#### Exercise
Repeat the following entries verbatim, apart from the pictures.
Material for this task Start Marker
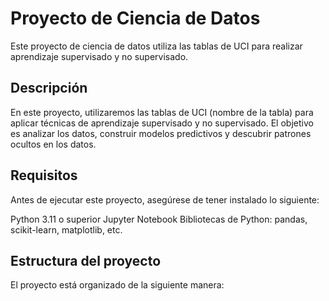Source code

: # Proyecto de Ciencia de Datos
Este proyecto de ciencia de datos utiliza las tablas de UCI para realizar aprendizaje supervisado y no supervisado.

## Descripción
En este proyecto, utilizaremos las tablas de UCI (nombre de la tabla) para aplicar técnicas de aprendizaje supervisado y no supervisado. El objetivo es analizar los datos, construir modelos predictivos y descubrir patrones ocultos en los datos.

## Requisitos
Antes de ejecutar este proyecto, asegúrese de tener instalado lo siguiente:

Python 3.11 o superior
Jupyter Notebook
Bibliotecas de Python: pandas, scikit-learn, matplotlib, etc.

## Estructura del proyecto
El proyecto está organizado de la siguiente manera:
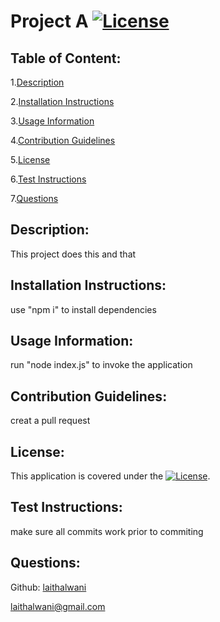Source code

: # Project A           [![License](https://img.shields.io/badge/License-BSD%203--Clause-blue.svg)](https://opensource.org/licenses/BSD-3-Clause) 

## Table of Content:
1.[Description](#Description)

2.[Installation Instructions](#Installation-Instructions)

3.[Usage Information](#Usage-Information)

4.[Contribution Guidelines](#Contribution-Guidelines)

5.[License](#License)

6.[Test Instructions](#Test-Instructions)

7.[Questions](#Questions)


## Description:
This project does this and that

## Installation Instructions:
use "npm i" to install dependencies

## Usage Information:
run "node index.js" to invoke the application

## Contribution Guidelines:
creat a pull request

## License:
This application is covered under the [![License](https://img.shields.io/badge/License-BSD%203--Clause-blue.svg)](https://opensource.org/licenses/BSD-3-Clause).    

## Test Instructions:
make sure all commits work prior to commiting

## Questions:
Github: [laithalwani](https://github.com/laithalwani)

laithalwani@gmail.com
Material for this task End Marker
#### Solution
Source code

: # Proyecto de Ciencia de Datos
Este proyecto de ciencia de datos utiliza las tablas de UCI para realizar aprendizaje supervisado y no supervisado.

## Descripción
En este proyecto, utilizaremos las tablas de UCI (nombre de la tabla) para aplicar técnicas de aprendizaje supervisado y no supervisado. El objetivo es analizar los datos, construir modelos predictivos y descubrir patrones ocultos en los datos.

## Requisitos
Antes de ejecutar este proyecto, asegúrese de tener instalado lo siguiente:

Python 3.11 o superior
Jupyter Notebook
Bibliotecas de Python: pandas, scikit-learn, matplotlib, etc.

## Estructura del proyecto
El proyecto está organizado de la siguiente manera:
Source code

: # Project A           [![License](https://img.shields.io/badge/License-BSD%203--Clause-blue.svg)](https://opensource.org/licenses/BSD-3-Clause) 

## Table of Content:
1.[Description](#Description)

2.[Installation Instructions](#Installation-Instructions)

3.[Usage Information](#Usage-Information)

4.[Contribution Guidelines](#Contribution-Guidelines)

5.[License](#License)

6.[Test Instructions](#Test-Instructions)

7.[Questions](#Questions)


## Description:
This project does this and that

## Installation Instructions:
use "npm i" to install dependencies

## Usage Information:
run "node index.js" to invoke the application

## Contribution Guidelines:
creat a pull request

## License:
This application is covered under the [![License](https://img.shields.io/badge/License-BSD%203--Clause-blue.svg)](https://opensource.org/licenses/BSD-3-Clause).    

## Test Instructions:
make sure all commits work prior to commiting

## Questions:
Github: [laithalwani](https://github.com/laithalwani)

laithalwani@gmail.com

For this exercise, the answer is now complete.